Car, en Bordelais, si on vendange généralement le blanc avant le rouge, c’est pour une question de maturité : les cépages de blanc sont mûrs avant les autres. C’est aussi une question de goût : les vins blancs secs sont moins alcoolisés que les rouges. Or, c’est le sucre contenu dans le raisin qui, en fermentant, va se transformer en alcool. Plus le raisin mûrit, plus il se charge en sucre et donc plus il est alcoolisé. Raison pour laquelle ce qui se pratique en Gironde, où le sec est très sec, n’est pas forcément la règle générale.
En Alsace, par exemple, la récolte des raisins blancs commence à partir de la fin de septembre ou à la mi-octobre en fonction des années.

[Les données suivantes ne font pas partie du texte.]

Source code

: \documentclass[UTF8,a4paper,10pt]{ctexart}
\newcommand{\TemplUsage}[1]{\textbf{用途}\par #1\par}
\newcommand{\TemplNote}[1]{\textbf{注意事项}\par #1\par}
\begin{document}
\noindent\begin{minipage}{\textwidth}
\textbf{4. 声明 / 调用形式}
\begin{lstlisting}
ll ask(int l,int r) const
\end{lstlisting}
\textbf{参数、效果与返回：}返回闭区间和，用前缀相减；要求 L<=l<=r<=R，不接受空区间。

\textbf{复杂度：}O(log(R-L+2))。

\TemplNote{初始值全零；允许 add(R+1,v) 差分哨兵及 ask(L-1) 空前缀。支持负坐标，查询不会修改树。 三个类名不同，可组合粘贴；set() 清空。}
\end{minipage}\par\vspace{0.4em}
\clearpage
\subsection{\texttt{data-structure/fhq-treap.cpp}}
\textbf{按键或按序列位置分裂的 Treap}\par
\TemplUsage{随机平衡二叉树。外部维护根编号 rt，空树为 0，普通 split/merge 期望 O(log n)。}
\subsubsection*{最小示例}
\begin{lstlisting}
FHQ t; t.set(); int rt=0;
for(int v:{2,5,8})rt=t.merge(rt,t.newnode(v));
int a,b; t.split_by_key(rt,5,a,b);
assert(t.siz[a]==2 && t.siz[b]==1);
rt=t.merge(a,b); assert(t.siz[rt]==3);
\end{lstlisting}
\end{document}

Certes, on est plus au nord et les grappes mettent plus de temps à mûrir, mais c’est aussi parce que les vins alsaciens, même secs, sont plus doux. Sans parler des « vins de glace », spécialité canadienne (mais pas que…), pour lesquels on récolte en décembre-janvier, une fois que le gel fige l’eau et concentre l’alcool.

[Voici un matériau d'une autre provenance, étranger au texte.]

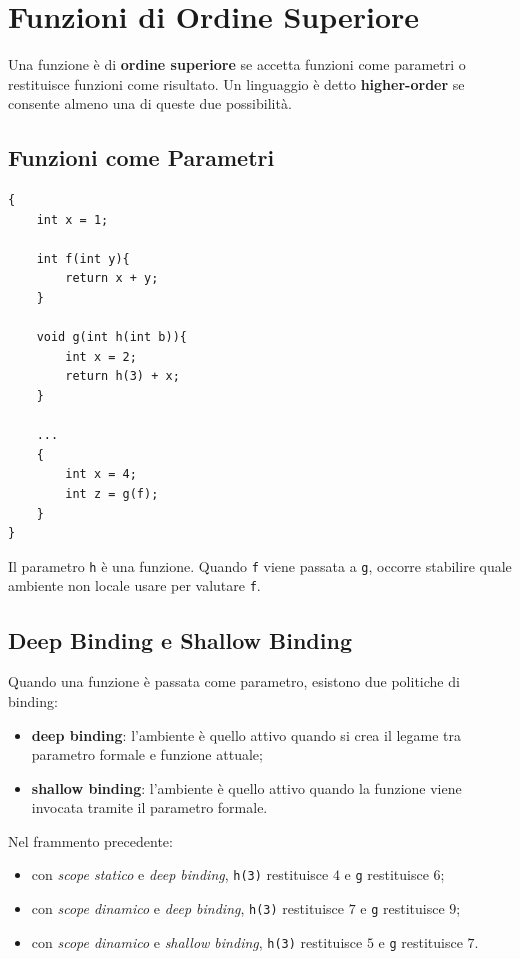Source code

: \documentclass{article}
\begin{document}
\section{Funzioni di Ordine Superiore}

Una funzione è di \textbf{ordine superiore} se accetta funzioni come parametri o restituisce funzioni come risultato. Un linguaggio è detto \textbf{higher-order} se consente almeno una di queste due possibilità.

\subsection{Funzioni come Parametri}

\begin{lstlisting}
{
    int x = 1;

    int f(int y){
        return x + y;
    }

    void g(int h(int b)){
        int x = 2;
        return h(3) + x;
    }

    ...
    {
        int x = 4;
        int z = g(f);
    }
}
\end{lstlisting}

Il parametro \texttt{h} è una funzione. Quando \texttt{f} viene passata a \texttt{g}, occorre stabilire quale ambiente non locale usare per valutare \texttt{f}.

\subsection{Deep Binding e Shallow Binding}

Quando una funzione è passata come parametro, esistono due politiche di binding:
\begin{itemize}
  \item \textbf{deep binding}: l'ambiente è quello attivo quando si crea il legame tra parametro formale e funzione attuale;
  \item \textbf{shallow binding}: l'ambiente è quello attivo quando la funzione viene invocata tramite il parametro formale.
\end{itemize}

Nel frammento precedente:
\begin{itemize}
  \item con \textit{scope statico} e \textit{deep binding}, \texttt{h(3)} restituisce $4$ e \texttt{g} restituisce $6$;
  \item con \textit{scope dinamico} e \textit{deep binding}, \texttt{h(3)} restituisce $7$ e \texttt{g} restituisce $9$;
  \item con \textit{scope dinamico} e \textit{shallow binding}, \texttt{h(3)} restituisce $5$ e \texttt{g} restituisce $7$.
\end{itemize}
\end{document}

Pour autant, tout ceci est bien joli, mais on ne décide pas de la date des vendanges à pile ou face. Généralement, on la fixe à cent jours après la floraison de la vigne, mais cela peut changer de quelques jours en fonction des conditions climatiques qui ont prévalu pendant le printemps et l’été. C’est le préfet qui, après consultation des organisations de producteurs, publie dans chaque département le ban des vendanges, date d’ouverture de la récolte, suite à quoi chaque producteur décide s’il démarre ou pas en fonction de ce qu’il souhaite obtenir.

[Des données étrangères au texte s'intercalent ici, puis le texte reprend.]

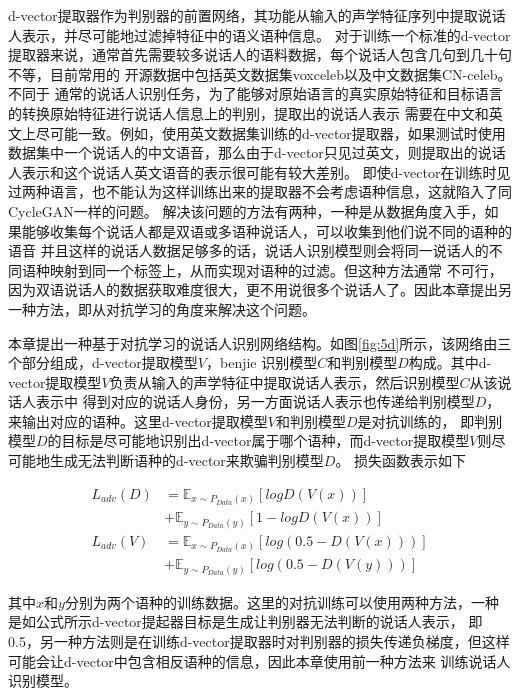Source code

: d-vector提取器作为判别器的前置网络，其功能从输入的声学特征序列中提取说话人表示，并尽可能地过滤掉特征中的语义语种信息。
对于训练一个标准的d-vector提取器来说，通常首先需要较多说话人的语料数据，每个说话人包含几句到几十句不等，目前常用的
开源数据中包括英文数据集voxceleb\cite{nagrani2017voxceleb}以及中文数据集CN-celeb\cite{fan2019cn}。不同于
通常的说话人识别任务，为了能够对原始语言的真实原始特征和目标语言的转换原始特征进行说话人信息上的判别，提取出的说话人表示
需要在中文和英文上尽可能一致。例如，使用英文数据集训练的d-vector提取器，如果测试时使用
数据集中一个说话人的中文语音，那么由于d-vector只见过英文，则提取出的说话人表示和这个说话人英文语音的表示很可能有较大差别。
即使d-vector在训练时见过两种语言，也不能认为这样训练出来的提取器不会考虑语种信息，这就陷入了同CycleGAN一样的问题。
解决该问题的方法有两种，一种是从数据角度入手，如果能够收集每个说话人都是双语或多语种说话人，可以收集到他们说不同的语种的语音
并且这样的说话人数据足够多的话，说话人识别模型则会将同一说话人的不同语种映射到同一个标签上，从而实现对语种的过滤。但这种方法通常
不可行，因为双语说话人的数据获取难度很大，更不用说很多个说话人了。因此本章提出另一种方法，即从对抗学习的角度来解决这个问题。

本章提出一种基于对抗学习的说话人识别网络结构。如图\ref{fig:5d}所示，该网络由三个部分组成，d-vector提取模型$V$，benjie
识别模型$C$和判别模型$D$构成。其中d-vector提取模型$V$负责从输入的声学特征中提取说话人表示，然后识别模型$C$从该说话人表示中
得到对应的说话人身份，另一方面说话人表示也传递给判别模型$D$，来输出对应的语种。这里d-vector提取模型$V$和判别模型$D$是对抗训练的，
即判别模型$D$的目标是尽可能地识别出d-vector属于哪个语种，而d-vector提取模型$V$则尽可能地生成无法判断语种的d-vector来欺骗判别模型$D$。
损失函数表示如下


\begin{align}
    L_{adv}(D) & =\mathbb{E}_{x\sim P_{Data}(x)}\left[log D(V(x))\right] \\
               & +\mathbb{E}_{y\sim P_{Data}(y)}\left[1-log D(V(x))\right]\\
    L_{adv}(V) & =\mathbb{E}_{x\sim P_{Data}(x)}\left[log (0.5-D(V(x)))\right] \\
               & +\mathbb{E}_{y\sim P_{Data}(y)}\left[log (0.5-D(V(y)))\right]
\end{align}

其中$x$和$y$分别为两个语种的训练数据。这里的对抗训练可以使用两种方法，一种是如公式所示d-vector提起器目标是生成让判别器无法判断的说话人表示，
即0.5，另一种方法则是在训练d-vector提取器时对判别器的损失传递负梯度，但这样可能会让d-vector中包含相反语种的信息，因此本章使用前一种方法来
训练说话人识别模型。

Quoi qu’il en soit, pour obtenir un même résultat, il a fallu avancer les vendanges d’environ un mois, en moyenne, depuis cinquante ans. En cause, le réchauffe- ment climatique, qui fait mûrir le raisin de plus en plus tôt, et l’augmentation du CO2, qui modifie la flore microbienne. En gros, la récolte commençait vers le début d’octobre en 1950 mais plutôt au début de septembre (voire à la fin d’août les années chaudes) dans les années 2000. Les vendanges sont d’ailleurs un bon marqueur de l’évolution du climat, puisque leur date de commencement a été utilisée par l’historien Emmanuel Leroy-Ladurie comme un repère pour son travail sur l’histoire du climat depuis l’an mil. Il ne reste plus qu’à espérer qu’on ne vendangera pas bientôt pour le 14 Juillet… ça gâcherait le défilé.